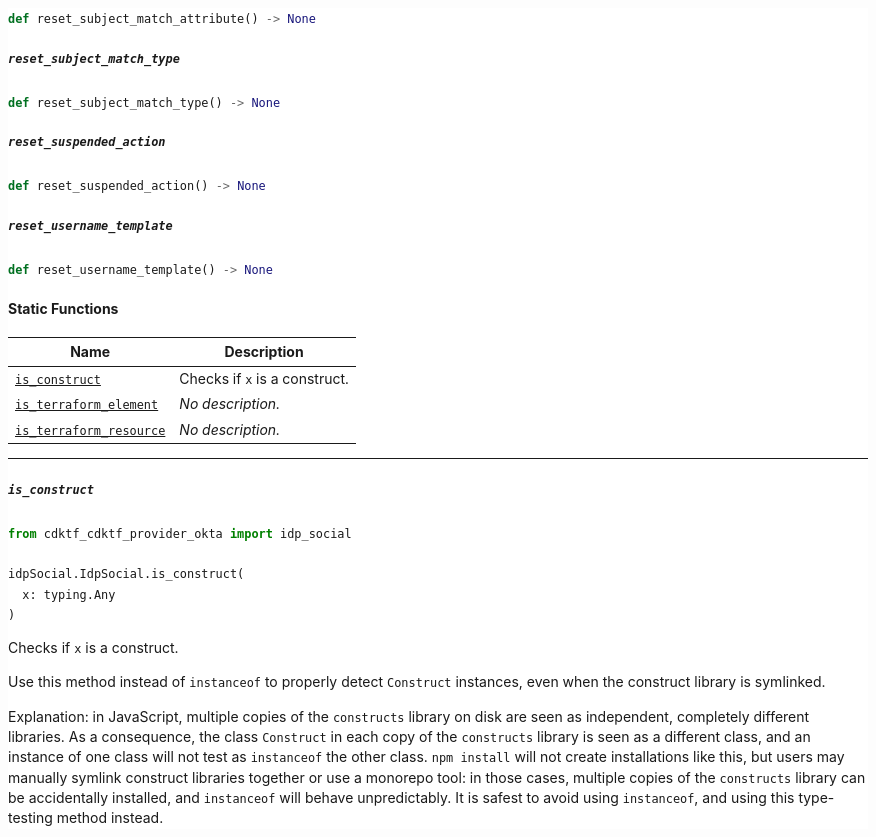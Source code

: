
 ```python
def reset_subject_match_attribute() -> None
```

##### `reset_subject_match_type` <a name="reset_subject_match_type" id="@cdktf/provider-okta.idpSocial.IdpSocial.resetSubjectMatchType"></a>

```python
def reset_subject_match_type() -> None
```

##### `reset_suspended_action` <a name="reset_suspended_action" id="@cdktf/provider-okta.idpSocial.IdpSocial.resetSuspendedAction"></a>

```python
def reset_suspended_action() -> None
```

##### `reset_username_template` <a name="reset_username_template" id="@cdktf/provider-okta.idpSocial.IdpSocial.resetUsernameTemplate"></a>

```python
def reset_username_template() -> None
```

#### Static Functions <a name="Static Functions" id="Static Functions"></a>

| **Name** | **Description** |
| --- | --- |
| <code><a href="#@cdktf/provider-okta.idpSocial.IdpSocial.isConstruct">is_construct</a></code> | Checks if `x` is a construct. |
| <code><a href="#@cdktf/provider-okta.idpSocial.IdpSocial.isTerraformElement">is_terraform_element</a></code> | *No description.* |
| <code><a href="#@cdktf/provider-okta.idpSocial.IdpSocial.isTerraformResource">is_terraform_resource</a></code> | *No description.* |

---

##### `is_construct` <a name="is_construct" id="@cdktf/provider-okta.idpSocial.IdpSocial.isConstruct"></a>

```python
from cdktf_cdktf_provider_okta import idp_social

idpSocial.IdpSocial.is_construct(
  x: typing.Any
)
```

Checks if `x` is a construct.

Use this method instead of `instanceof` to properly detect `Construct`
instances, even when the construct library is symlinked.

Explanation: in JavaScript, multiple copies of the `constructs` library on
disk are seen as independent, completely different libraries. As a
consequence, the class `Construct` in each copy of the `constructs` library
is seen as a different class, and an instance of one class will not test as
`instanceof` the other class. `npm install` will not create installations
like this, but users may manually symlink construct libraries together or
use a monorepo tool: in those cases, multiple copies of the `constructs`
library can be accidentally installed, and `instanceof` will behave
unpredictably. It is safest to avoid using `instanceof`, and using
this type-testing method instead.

---

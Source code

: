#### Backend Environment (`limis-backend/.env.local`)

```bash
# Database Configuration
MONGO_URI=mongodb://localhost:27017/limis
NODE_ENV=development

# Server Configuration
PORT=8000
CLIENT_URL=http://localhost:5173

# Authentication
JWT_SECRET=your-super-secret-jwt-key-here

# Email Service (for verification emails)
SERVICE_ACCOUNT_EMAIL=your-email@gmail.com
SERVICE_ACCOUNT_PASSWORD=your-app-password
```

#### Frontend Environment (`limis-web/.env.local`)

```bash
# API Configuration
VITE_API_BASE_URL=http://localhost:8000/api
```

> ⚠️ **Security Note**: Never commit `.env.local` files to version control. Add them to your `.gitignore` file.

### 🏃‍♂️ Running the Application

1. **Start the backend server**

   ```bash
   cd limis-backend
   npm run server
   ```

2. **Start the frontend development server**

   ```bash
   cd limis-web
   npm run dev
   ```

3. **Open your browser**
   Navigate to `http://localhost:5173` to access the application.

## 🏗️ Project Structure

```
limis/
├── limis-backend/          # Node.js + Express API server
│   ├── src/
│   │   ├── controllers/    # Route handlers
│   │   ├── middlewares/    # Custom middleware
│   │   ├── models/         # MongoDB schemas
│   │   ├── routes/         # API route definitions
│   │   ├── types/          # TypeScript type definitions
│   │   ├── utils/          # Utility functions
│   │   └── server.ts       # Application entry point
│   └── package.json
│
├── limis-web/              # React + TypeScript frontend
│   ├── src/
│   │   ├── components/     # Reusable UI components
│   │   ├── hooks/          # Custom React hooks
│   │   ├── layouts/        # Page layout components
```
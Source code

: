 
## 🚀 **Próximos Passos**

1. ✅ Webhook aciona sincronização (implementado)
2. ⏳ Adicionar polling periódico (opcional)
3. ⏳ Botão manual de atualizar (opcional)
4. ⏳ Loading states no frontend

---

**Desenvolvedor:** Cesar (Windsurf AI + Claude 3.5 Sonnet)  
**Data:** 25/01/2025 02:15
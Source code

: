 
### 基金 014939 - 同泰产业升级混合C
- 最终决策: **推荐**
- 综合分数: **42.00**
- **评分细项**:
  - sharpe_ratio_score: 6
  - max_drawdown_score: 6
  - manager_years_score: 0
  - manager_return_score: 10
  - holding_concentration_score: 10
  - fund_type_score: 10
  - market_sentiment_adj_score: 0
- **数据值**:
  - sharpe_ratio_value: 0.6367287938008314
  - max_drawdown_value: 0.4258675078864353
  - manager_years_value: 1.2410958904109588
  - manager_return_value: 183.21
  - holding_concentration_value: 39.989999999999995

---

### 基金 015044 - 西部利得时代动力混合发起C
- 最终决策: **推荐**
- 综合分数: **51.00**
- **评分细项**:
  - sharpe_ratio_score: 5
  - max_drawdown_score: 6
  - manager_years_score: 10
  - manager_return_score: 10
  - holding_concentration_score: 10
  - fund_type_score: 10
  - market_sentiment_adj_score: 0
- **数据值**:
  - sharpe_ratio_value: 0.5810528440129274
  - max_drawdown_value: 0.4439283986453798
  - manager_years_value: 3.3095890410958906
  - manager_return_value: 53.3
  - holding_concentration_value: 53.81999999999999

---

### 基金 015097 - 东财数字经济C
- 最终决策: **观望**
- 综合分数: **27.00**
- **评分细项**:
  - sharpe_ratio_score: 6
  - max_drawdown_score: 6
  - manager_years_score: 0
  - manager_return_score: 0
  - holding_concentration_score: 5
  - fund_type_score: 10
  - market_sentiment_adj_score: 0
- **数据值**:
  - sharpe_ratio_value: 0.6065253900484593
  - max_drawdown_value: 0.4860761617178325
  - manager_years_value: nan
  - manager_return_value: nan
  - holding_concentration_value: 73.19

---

- Task directions -
Extract every line above that contains the word "development".

- Answer to the problem -
NODE_ENV=development
2. **Start the frontend development server**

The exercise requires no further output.